··· Available data ···

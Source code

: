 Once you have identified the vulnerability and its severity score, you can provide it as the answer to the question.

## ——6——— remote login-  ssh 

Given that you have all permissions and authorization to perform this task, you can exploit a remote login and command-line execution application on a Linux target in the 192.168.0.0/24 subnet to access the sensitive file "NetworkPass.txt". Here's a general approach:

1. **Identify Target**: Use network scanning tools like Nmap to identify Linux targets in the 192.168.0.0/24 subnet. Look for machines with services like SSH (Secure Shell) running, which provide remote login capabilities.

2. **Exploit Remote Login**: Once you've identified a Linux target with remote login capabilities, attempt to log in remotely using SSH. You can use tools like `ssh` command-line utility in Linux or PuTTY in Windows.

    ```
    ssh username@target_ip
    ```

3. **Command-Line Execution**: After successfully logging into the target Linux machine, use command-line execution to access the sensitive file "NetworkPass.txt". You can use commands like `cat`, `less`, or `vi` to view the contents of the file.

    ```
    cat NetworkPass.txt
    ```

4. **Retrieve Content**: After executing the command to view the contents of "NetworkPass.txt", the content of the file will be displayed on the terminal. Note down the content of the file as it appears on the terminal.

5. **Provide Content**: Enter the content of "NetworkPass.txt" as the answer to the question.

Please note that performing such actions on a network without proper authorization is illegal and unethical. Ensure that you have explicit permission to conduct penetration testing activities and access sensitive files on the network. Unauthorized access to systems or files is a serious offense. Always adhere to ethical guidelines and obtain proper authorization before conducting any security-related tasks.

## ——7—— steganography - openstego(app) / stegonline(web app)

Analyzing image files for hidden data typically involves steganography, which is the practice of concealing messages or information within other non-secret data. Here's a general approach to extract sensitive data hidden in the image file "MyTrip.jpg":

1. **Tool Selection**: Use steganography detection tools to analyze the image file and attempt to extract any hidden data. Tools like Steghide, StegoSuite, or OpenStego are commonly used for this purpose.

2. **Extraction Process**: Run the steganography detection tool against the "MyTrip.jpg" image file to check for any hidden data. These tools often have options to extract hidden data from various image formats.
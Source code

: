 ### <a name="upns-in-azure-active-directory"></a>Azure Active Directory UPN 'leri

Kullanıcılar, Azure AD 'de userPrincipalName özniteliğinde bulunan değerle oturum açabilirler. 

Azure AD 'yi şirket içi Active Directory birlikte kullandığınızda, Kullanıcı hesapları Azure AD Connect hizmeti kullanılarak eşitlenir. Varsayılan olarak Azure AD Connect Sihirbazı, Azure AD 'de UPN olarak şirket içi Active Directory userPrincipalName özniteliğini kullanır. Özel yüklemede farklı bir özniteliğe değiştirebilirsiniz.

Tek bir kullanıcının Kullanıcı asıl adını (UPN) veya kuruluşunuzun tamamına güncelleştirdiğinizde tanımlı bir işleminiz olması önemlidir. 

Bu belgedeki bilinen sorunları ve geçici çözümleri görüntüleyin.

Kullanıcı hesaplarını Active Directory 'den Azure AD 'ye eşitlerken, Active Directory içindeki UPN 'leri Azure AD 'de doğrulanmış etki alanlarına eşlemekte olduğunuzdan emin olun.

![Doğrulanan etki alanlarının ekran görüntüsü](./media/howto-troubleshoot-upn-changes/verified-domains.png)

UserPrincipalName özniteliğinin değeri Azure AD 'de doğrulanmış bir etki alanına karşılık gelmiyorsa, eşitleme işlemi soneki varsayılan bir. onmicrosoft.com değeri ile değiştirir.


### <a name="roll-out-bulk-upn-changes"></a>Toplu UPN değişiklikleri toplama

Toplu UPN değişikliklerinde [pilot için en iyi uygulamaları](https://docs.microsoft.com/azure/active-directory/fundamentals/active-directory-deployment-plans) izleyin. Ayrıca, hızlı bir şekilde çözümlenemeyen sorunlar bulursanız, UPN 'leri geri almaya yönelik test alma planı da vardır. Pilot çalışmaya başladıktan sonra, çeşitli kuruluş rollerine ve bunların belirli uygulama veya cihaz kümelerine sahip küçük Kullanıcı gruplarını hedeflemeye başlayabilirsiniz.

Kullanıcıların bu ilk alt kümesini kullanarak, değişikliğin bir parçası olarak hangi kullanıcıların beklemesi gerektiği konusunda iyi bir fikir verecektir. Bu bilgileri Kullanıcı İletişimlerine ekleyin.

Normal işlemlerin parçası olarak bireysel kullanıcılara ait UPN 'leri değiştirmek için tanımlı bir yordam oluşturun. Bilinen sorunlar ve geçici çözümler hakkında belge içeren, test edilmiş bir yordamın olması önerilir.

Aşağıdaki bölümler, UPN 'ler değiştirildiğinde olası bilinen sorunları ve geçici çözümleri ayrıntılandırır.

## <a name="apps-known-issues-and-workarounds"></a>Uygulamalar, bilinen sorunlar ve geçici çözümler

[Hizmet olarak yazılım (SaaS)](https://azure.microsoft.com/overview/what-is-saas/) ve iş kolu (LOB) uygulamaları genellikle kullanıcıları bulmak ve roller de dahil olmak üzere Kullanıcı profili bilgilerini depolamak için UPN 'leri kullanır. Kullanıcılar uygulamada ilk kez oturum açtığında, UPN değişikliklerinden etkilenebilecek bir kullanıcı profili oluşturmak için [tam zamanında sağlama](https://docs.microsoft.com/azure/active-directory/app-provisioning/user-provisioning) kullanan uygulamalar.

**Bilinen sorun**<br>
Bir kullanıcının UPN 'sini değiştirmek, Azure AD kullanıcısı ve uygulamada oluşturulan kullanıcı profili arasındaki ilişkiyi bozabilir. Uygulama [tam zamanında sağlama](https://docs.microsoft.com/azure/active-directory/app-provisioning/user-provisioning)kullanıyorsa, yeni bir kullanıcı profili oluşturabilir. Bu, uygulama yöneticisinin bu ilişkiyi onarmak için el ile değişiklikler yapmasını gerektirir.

···

Find the string "olması" in the entries above. Copy each line where it occurs.

Tek bir kullanıcının Kullanıcı asıl adını (UPN) veya kuruluşunuzun tamamına güncelleştirdiğinizde tanımlı bir işleminiz olması önemlidir. 
Normal işlemlerin parçası olarak bireysel kullanıcılara ait UPN 'leri değiştirmek için tanımlı bir yordam oluşturun. Bilinen sorunlar ve geçici çözümler hakkında belge içeren, test edilmiş bir yordamın olması önerilir.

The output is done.